In February 2009, Associate Provost (Policies and Procedures) William Foster presented a draft of the new research policy to Demilitarize McGill and the then SSMU VP (University Affairs) Nadya Wilkinson. The draft contained a new section that required researchers to obtain approval from the VP (Research and International Relations) to undertake research which has significant potential for direct harmful applications or adverse effects.

This section was removed from the new policy at its first reading in November, however, along with some of the policy’s pre-existing regulations.

After the November Senate meeting, Demilitarize McGill submitted another proposal of amendments, but they were not included or addressed in the second reading in February.

The policy was finally reviewed by the Academic Policy Committee, which was deeply divided on the issue and ultimately struck the regulations on research with military purposes or any potentially harmful applications.

The document went to a vote in Senate in March, where it passed almost unanimously.

Throughout the entire debate, the administration was reluctant to consider any regulatory obligation to disclose harmful applications that could stem from research. The administration reiterated at each meeting, in and outside the Senate, that there was an urgency to push this policy forward as is.

“The policy is ready to be adopted right now, and every month that goes by without having a document like this is dangerous [and] is not good for the University. We need this to come in force as soon as possible,” Vice-Principal (Research and International Relations) Denis Thérien said at the February Senate meeting.

The administration consistently argued that McGill must stay in line with other large research universities in Canada, which do not have such policies in place. Many researchers – students and professors alike – were concerned that these policies would add an unnecessary burden on researchers, and that it would be impossible for researchers to identify all possible applications of their research once it is in the public domain.

“We’ve been hearing that it’s too cumbersome,” said Janda on a CKUT live broadcast in early March, “but the fact is our social responsibilities require us to think about things that are not entirely certain. All that we’re asking researchers to do is think about the problem, report about it, and have the University keep track of this…. Seems to me it’s entirely consistent with the role of the University.”

Nikki Bozinoff, member of Demilitarize McGill and former editor at The Daily, said that she was not shocked by the decision made by Senate in March.
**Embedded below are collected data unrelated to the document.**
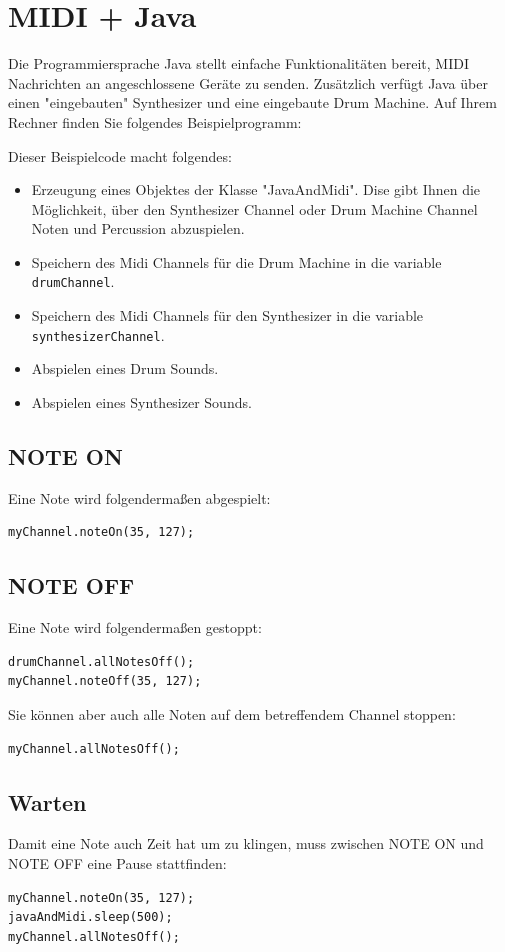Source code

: \documentclass{article}
\begin{document}
	\section{MIDI + Java}
	Die Programmiersprache Java stellt einfache Funktionalitäten bereit, MIDI Nachrichten an angeschlossene Geräte zu senden.
	Zusätzlich verfügt Java über einen "eingebauten" Synthesizer und eine eingebaute Drum Machine.
	Auf Ihrem Rechner finden Sie folgendes Beispielprogramm:
	
	Dieser Beispielcode macht folgendes:
	\begin{itemize}
		\item Erzeugung eines Objektes der Klasse "JavaAndMidi".
		Dise gibt Ihnen die Möglichkeit, über den Synthesizer Channel oder Drum Machine Channel Noten und Percussion abzuspielen.
		\item Speichern des Midi Channels für die Drum Machine in die variable \verb|drumChannel|.
		\item Speichern des Midi Channels für den Synthesizer in die variable \verb|synthesizerChannel|.
		\item Abspielen eines Drum Sounds.
		\item Abspielen eines Synthesizer Sounds.
	\end{itemize}
	
	\subsection{NOTE ON}
	Eine Note wird folgendermaßen abgespielt:
\begin{lstlisting}
myChannel.noteOn(35, 127);	
\end{lstlisting}
	
	\subsection{NOTE OFF}
	Eine Note wird folgendermaßen gestoppt:
\begin{lstlisting}drumChannel.allNotesOff();
myChannel.noteOff(35, 127);	
\end{lstlisting}
	Sie können aber auch alle Noten auf dem betreffendem Channel stoppen:
\begin{lstlisting}
myChannel.allNotesOff();	
\end{lstlisting}

	\subsection{Warten}
	Damit eine Note auch Zeit hat um zu klingen, muss zwischen NOTE ON und NOTE OFF eine Pause stattfinden:
\begin{lstlisting}
myChannel.noteOn(35, 127);
javaAndMidi.sleep(500);
myChannel.allNotesOff();	
\end{lstlisting}
\end{document}
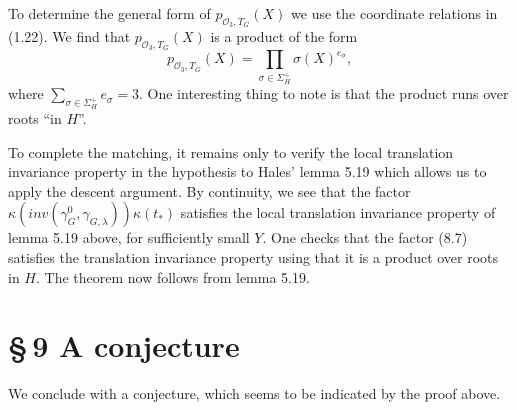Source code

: \documentclass[12pt,letterpaper]{amsart}
\begin{document}
To determine the general form of
$p_{{\mathcal O}_3,T_G}(X)$ we use the coordinate relations in (1.22).
We find that $p_{{\mathcal O}_3,T_G}(X)$ is a product of the form
\[
p_{{\mathcal O}_3,T_G}(X)=\prod_{\sigma \in\Sigma_H^+}\sigma(X)^{e_\sigma},
\tag{8.7}
\]
where $\sum_{\sigma \in\Sigma_H^+}e_\sigma=3$.
One interesting thing to note is that the product runs over roots
``in $H$''.

To complete the matching, it remains only to
verify the local translation invariance property in the hypothesis
to Hales' lemma 5.19 which allows us to apply the
descent argument.
By continuity, we see that the factor
$\kappa(inv(\gamma_G^0,\gamma_{G,\lambda}))\kappa(t_*)$ satisfies the
local translation invariance property of lemma 5.19 above, for
sufficiently small $Y$. One checks that the factor (8.7)
satisfies the translation invariance property using that
it is a product over roots in $H$. The theorem now follows from
lemma 5.19.

\section*{\S\,9  A conjecture}

We conclude with a conjecture, which seems to be indicated by the
proof above.
\end{document}
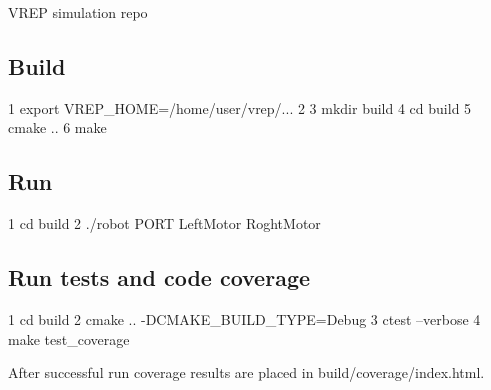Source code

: V\+R\+EP simulation repo

\subsection*{Build}


\begin{DoxyCode}
1 export VREP\_HOME=/home/user/vrep/...
2 
3 mkdir build
4 cd build
5 cmake ..
6 make
\end{DoxyCode}


\subsection*{Run}


\begin{DoxyCode}
1 cd build
2 ./robot PORT LeftMotor RoghtMotor
\end{DoxyCode}


\subsection*{Run tests and code coverage}


\begin{DoxyCode}
1 cd build
2 cmake .. -DCMAKE\_BUILD\_TYPE=Debug
3 ctest --verbose
4 make test\_coverage
\end{DoxyCode}


After successful run coverage results are placed in {\ttfamily build/coverage/index.\+html}. 
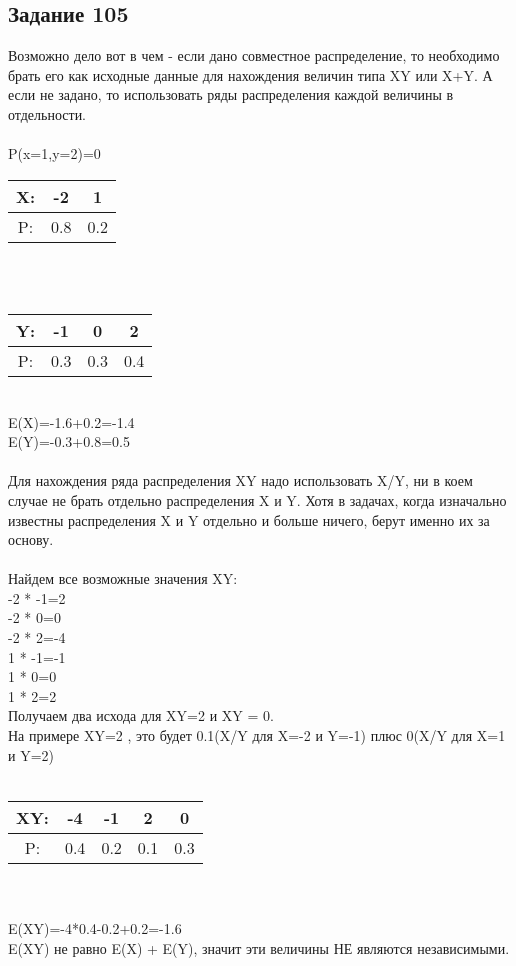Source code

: \documentclass[12pt]{article}
\begin{document}
\subsection{Задание 105}
Возможно дело вот в чем - если дано совместное распределение, то необходимо брать его как исходные данные для нахождения величин типа XY или X+Y. А если не задано, то использовать ряды распределения каждой величины в отдельности.\\
\\
P(x=1,y=2)=0\\
\begin{tabular}{|c|c|c|}
\hline
X: & -2 & 1  \\
\hline
P: & 0.8 & 0.2  \\
\hline
\end{tabular}
\\
\\
\begin{tabular}{|c|c|c|c|}
\hline
Y: & -1 & 0 & 2  \\
\hline
P: & 0.3 & 0.3 & 0.4  \\
\hline
\end{tabular}
\\
E(X)=-1.6+0.2=-1.4\\
E(Y)=-0.3+0.8=0.5\\
\\
Для нахождения ряда распределения XY надо использовать X/Y, ни в коем случае не брать отдельно распределения X и Y. Хотя в задачах, когда изначально известны распределения X и Y отдельно и больше ничего, берут именно их за основу.\\
\\
Найдем все возможные значения XY:\\
-2 * -1=2\\
-2 * 0=0\\
-2 * 2=-4\\
1 * -1=-1\\
1 * 0=0\\
1 * 2=2\\
Получаем два исхода для XY=2 и XY = 0.\\
На примере XY=2 , это будет 0.1(X/Y для X=-2 и Y=-1) плюс 0(X/Y для X=1 и Y=2)\\
\\
\begin{tabular}{|c|c|c|c|c|}
\hline
XY: & -4 & -1 & 2 & 0\\
\hline
P: & 0.4 & 0.2 & 0.1 & 0.3  \\
\hline
\end{tabular}
\\ 
\\
E(XY)=-4*0.4-0.2+0.2=-1.6\\
E(XY) не равно E(X) + E(Y), значит эти величины НЕ являются независимыми.
\newpage
\end{document}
“Demilitarize McGill has always maintained that ethical review of research with harmful applications will become the norm one day. The question here is whether McGill wanted to lead that movement, and it’s clear that they weren’t up to the task,” said Bozinoff. “We urge students to engage in creative direct action to oppose harmful research.”

Demilatirize McGill is currently undertaking a project to archive potentially harmful research done at McGill, including research conducted during the ’80s, when weapons research at McGill was first exposed by a group of students and professors.